Whether the government will meet its stated target of reducing losses from 34 percent to 25 percent by the end of 2019 remains to be seen.
The final 66kv line in southern Wadi Jilo is still facing opposition from one resident, and progress has stalled, but EDL is in talks with the government and the opposed resident to resolve the issue. While transmission projects have been stalled in the past, a series of upgrades on the network this year are a positive sign that at least one aspect of the electricity plan and the transmission master plan launched in 2017 is moving forward mostly on schedule. Whether the government will meet its stated target of reducing losses from 34 percent to 25 percent by the end of 2019, however, remains to be seen.
Since 2017, $16.5 million has been spent on transmission projects of a budgeted 690 million euros ($757 million, as of writing) to be spent by 2030, including substations, overhead lines, and underground cables, Dobeissy says. The updated policy plan sets aside LL405 billion ($268 million) for transmission projects in 2019.
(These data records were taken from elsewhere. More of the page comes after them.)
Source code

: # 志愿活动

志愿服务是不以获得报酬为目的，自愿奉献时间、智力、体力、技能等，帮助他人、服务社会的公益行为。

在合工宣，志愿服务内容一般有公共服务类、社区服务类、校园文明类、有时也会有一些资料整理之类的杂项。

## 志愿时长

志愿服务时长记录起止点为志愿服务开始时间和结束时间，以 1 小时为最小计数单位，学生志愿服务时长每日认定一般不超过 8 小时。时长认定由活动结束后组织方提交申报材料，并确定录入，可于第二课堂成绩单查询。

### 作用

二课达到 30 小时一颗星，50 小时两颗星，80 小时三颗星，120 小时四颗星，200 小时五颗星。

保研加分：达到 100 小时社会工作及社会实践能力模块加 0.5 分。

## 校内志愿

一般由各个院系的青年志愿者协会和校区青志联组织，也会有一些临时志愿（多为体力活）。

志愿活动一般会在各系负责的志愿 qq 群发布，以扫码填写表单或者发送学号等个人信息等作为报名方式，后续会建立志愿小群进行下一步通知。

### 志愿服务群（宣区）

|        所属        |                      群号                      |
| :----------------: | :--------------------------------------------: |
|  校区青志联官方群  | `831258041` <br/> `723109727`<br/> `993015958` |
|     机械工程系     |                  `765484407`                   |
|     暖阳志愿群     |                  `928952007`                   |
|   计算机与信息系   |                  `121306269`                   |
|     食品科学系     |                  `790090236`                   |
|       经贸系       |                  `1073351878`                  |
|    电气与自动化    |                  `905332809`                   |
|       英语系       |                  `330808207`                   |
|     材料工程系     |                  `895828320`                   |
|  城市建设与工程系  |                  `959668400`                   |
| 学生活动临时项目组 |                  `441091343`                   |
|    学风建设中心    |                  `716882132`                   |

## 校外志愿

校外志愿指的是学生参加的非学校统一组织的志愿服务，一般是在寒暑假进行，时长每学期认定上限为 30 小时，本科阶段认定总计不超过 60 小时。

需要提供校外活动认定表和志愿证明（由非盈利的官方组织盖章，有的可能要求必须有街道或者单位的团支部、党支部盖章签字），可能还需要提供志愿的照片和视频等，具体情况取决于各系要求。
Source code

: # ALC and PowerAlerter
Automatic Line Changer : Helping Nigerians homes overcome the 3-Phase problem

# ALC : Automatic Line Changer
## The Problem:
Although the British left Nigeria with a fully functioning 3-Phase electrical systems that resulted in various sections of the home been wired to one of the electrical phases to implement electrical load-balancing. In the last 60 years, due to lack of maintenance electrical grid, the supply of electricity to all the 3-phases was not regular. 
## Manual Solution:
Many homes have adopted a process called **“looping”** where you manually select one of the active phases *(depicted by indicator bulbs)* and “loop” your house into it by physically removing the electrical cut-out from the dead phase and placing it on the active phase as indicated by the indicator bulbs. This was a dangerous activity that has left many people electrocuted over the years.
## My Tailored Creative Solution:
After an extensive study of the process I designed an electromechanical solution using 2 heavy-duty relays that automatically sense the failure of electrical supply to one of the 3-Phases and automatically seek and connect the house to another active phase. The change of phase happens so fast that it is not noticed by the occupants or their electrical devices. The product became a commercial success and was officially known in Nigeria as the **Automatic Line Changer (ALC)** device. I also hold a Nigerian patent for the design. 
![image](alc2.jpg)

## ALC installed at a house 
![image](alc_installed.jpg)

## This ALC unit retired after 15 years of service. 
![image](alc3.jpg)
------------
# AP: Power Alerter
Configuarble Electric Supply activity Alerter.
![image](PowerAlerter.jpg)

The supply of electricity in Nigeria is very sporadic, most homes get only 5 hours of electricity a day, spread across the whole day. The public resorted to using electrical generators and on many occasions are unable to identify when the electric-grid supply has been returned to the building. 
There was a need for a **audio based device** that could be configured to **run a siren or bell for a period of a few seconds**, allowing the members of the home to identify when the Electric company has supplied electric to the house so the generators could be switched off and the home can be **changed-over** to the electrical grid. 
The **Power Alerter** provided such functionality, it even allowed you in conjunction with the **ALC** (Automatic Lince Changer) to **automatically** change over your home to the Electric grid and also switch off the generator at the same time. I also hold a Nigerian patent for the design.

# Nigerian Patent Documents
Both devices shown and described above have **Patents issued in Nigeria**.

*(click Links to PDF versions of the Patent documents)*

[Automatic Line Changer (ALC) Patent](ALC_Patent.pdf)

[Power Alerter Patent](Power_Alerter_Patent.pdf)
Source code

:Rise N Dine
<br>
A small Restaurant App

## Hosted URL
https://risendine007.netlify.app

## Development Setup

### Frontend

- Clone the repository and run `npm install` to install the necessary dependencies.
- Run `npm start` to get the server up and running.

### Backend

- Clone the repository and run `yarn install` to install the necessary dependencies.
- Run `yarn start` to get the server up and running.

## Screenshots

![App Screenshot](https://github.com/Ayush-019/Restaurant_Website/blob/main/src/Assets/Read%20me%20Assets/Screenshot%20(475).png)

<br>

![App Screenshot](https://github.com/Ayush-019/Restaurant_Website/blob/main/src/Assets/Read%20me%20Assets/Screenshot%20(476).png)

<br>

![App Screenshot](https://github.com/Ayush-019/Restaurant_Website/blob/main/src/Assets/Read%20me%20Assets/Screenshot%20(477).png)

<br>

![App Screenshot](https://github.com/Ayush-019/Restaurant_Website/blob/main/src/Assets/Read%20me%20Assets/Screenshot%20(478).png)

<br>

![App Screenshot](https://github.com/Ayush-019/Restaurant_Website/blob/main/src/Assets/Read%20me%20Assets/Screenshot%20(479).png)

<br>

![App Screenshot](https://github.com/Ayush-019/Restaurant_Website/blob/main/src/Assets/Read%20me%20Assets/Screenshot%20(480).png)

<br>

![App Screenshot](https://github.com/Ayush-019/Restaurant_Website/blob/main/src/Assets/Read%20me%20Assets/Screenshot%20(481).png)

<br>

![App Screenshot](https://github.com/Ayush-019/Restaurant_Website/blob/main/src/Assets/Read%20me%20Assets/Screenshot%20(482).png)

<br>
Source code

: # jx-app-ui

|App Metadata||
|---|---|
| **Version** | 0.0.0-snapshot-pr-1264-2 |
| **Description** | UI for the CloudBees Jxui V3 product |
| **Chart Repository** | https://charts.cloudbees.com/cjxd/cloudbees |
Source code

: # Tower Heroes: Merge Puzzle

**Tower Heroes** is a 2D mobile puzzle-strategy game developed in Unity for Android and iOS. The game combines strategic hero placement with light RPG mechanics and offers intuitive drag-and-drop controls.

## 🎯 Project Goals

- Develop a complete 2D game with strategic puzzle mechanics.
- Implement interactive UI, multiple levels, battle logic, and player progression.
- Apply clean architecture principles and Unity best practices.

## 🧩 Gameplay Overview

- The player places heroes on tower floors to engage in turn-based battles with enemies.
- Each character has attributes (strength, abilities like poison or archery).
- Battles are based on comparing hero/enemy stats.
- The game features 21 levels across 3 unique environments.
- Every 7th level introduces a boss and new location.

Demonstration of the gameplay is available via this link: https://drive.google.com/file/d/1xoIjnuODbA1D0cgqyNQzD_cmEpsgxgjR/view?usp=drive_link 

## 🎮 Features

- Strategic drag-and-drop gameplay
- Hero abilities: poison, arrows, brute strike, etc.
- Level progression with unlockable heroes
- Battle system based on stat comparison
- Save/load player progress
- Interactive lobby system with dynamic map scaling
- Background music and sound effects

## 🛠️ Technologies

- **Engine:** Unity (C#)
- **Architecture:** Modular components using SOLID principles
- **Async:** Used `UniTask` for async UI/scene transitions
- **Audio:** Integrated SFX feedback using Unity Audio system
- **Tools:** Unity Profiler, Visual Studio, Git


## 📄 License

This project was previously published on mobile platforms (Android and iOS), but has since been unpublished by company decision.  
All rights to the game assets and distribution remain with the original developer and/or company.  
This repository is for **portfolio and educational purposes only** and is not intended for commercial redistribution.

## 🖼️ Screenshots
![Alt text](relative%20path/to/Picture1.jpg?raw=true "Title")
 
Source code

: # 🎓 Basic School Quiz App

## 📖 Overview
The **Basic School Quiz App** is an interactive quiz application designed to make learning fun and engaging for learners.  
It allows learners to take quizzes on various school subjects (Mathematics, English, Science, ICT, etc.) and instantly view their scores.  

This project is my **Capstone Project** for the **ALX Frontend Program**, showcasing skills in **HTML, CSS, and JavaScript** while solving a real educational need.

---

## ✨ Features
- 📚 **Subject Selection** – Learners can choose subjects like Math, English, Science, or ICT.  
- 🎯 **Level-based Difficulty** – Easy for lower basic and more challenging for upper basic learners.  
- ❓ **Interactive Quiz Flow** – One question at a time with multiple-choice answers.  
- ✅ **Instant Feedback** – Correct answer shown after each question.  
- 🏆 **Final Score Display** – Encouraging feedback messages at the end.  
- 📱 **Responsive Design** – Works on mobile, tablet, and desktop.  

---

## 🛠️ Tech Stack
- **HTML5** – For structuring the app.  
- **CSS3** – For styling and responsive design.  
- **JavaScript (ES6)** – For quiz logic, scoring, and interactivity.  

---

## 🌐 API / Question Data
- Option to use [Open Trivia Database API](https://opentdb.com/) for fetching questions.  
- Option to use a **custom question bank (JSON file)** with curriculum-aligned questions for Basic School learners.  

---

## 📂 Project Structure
Even with progress on transmission networks, the 2019 updated policy plan requires generation projects to move along simultaneously with generation projects. With delays on the latter projects, which are, in part, a result of the inability to resolve contract issues, Lebanon risks being in the dark for days, months, and probably years to come. Furthermore, these delays along with current economic conditions might as well be a neon signal to foreign investors that reads “BEWARE OF HIGH RISK.” It is likely that local investors, such as the three companies awarded licenses for the Akkar wind farm projects (Hawa Akkar, Sustainable Akkar, and Lebanon Wind Power) will continue to bid for these contracts and adjust their reward expectations to include high-risk premiums; if the resulting contracts will be socially feasible for the Lebanese population, and especially the vast group of impoverished no-income, low-income, and lower middle-income earning households, will largely depend on how the numerous risks attached to the electricity plan are mitigated and distributed between local and public entities. With the country’s economy in a bad state and EDL’s financial situation already in ruin, the question beckons as to which players will be able to shoulder such high risk and at what price to the taxpayers, even with the local private entity partnering with various financing partners, such as local and international banks and multilateral development institutions. The other big and daunting unknown variable in this equation of power and risk is that the people will be the ones to be stuck with the bill if the plan does not come to reasonable fruition.